-- Exercise brief --
Check each line below for "deleteAdmin" and give the count of those that have it, nothing else.

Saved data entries
######

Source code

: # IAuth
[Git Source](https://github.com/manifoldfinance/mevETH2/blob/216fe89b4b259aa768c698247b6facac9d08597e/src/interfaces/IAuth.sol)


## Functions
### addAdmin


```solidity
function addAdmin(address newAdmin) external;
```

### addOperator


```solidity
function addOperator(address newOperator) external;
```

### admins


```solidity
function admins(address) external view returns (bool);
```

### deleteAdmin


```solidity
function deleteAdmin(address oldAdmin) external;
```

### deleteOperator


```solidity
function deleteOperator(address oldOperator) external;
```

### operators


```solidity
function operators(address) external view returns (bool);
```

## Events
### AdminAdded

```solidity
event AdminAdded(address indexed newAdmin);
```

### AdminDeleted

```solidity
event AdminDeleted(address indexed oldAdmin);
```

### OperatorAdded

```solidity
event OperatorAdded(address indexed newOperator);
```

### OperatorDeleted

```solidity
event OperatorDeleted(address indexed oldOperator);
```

######

-- Task output --
2